Host defense and parasite escape. A schematic diagram of the development and expression of acquired immunity to helminths and of the ways in which parasites escape the immune response.

Avoidance of Host Defenses

Despite their immunogenicity, many helminths survive for extended periods in the bodies of their hosts. Some of the reasons have already been mentioned (size, motility), but we now know that worms employ many sophisticated devices to render host defenses ineffective (Fig. 87-4). Some worms (schistosomes) disguise their outer surface by acquiring host molecules which reduce their antigenicity; intrinsic membrane changes also make these worms resistant to immune attack. Filarial nematodes acquire serum albumin on their cuticle, which may act as a disguise. Many worms release substances that depress lymphocyte function, inactivate macrophages, or digest antibodies. Larval cestodes appear to prolong their survival by producing anticomplement factors which protect their outer layers from lytic attack. Antigenic variation in the strict sense is not known to occur, but many species show a stage-specific change of antigens as they develop, and this phenomenon may delay the development of effective immune mechanisms. All helminths release relatively large amounts of antigenic materials, and this voluminous production may divert immune responses or even locally exhaust immune potential. Irrelevant antibodies produced by the host may block the activity of potentially protective antibodies, as has been shown to be the case in schistosome infections.

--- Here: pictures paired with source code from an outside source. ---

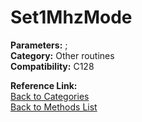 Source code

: # Set1MhzMode

**Parameters:** ;  
**Category:** Other routines  
**Compatibility:** C128  

**Reference Link:**  
[Back to Categories](../categories/other_routines.md)  
[Back to Methods List](../../SUMMARY.md)
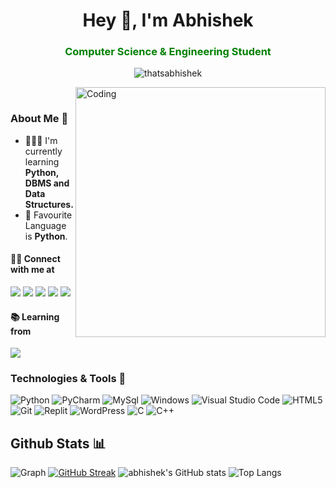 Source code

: <h1 align="center">Hey 👋, I'm Abhishek</h1>
<h3 align="center" style="color:green;">Computer Science & Engineering Student</h3>
<p align="center"> <img src="https://komarev.com/ghpvc/?username=thatsabhishek&label=Profile%20views&color=0e75b6&style=flat" alt="thatsabhishek"/></p>
<img align="right" alt="Coding" width="400" src="https://cdn.dribbble.com/users/730703/screenshots/6581243/avento.gif" />
<br/>  
  
### About Me 🙂

- 🧑🏻‍💻 I'm currently learning **Python, DBMS and Data Structures.**
- 💖 Favourite Language is **Python**.
#### 🤝🏻 Connect with me at 
[![](https://img.shields.io/badge/LinkedIn-0077B5?style=for-the-badge&logo=linkedin&logoColor=white)](https://www.linkedin.com/in/abhishek-gupta-ba490a210/) 
[![](https://img.shields.io/badge/Instagram-E4405F?style=for-the-badge&logo=instagram&logoColor=white)](https://www.instagram.com/thatsabhishek_19/) 
[![](https://img.shields.io/badge/Twitter-1DA1F2?style=for-the-badge&logo=twitter&logoColor=white)](https://twitter.com/Abhishek_3696) 
[![](https://img.shields.io/badge/-Sololearn-3a464b?style=for-the-badge&logo=Sololearn&logoColor=white)](https://www.sololearn.com/profile/13012582) 
[![](https://img.shields.io/badge/-LeetCode-FFA116?style=for-the-badge&logo=LeetCode&logoColor=black)](https://leetcode.com/Abhishek_gupta_/)

#### 📚 Learning from 
[![](https://img.shields.io/badge/coding%20ninjas-DD6620?style=for-the-badge&logo=codingninjas&logoColor=white)](https://www.codingninjas.com/?referralCode=ZHNSK) 

### Technologies & Tools 🔧

![Python](https://img.shields.io/badge/python-3670A0?style=for-the-badge&logo=python&logoColor=ffdd54)
![PyCharm](https://img.shields.io/badge/PyCharm-000000.svg?&style=for-the-badge&logo=PyCharm&logoColor=white)
![MySql](https://img.shields.io/badge/MySQL-005C84?style=for-the-badge&logo=mysql&logoColor=white)
![Windows](https://img.shields.io/badge/Windows-0078D6?style=for-the-badge&logo=windows&logoColor=white)
![Visual Studio Code](https://img.shields.io/badge/Visual%20Studio%20Code-0078d7.svg?style=for-the-badge&logo=visual-studio-code&logoColor=white)
![HTML5](https://img.shields.io/badge/html5-%23E34F26.svg?style=for-the-badge&logo=html5&logoColor=white)
![Git](https://img.shields.io/badge/git-%23F05033.svg?style=for-the-badge&logo=git&logoColor=white)
![Replit](https://img.shields.io/badge/replit-667881?style=for-the-badge&logo=replit&logoColor=white)
![WordPress](https://img.shields.io/badge/Wordpress-21759B?style=for-the-badge&logo=wordpress&logoColor=white)
![C](https://img.shields.io/badge/C-00599C?style=for-the-badge&logo=c&logoColor=white)
![C++](https://img.shields.io/badge/C%2B%2B-00599C?style=for-the-badge&logo=c%2B%2B&logoColor=white)


## Github Stats 📊
![Graph](https://github-profile-summary-cards.vercel.app/api/cards/profile-details?username=thatsabhishek&theme=nord_dark)
[![GitHub Streak](https://github-readme-streak-stats.herokuapp.com?user=thatsabhishek&theme=nord&border_radius=5.1)](https://git.io/streak-stats)
![abhishek's GitHub stats](https://github-readme-stats.vercel.app/api?username=thatsabhishek&show_icons=true&theme=nord)
![Top Langs](https://github-readme-stats.vercel.app/api/top-langs/?username=thatsabhishek&layout=compact&theme=nord)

It is striking that many helminth infections are associated with a degree of immune suppression, which may affect specific or general responsiveness. Many explanations have been proposed for this immune suppression, including antigen overload, antigenic competition, induction of suppressor cells, and production of lymphocyte-specific suppressor factors. Reduced immune responsiveness may not only prolong the survival of the original infecting worm species but increase the host's susceptibility to other pathogens. Epidemiologic evidence also raises the possibility that infections acquired early in life—before or shortly after birth—may induce a form of immune tolerance, allowing heavy worm burdens to accumulate in the body.

The subtlety with which parasitic worms manipulate the host's immune system not only increases their importance as pathogens but also creates formidable problems for their control and eradication.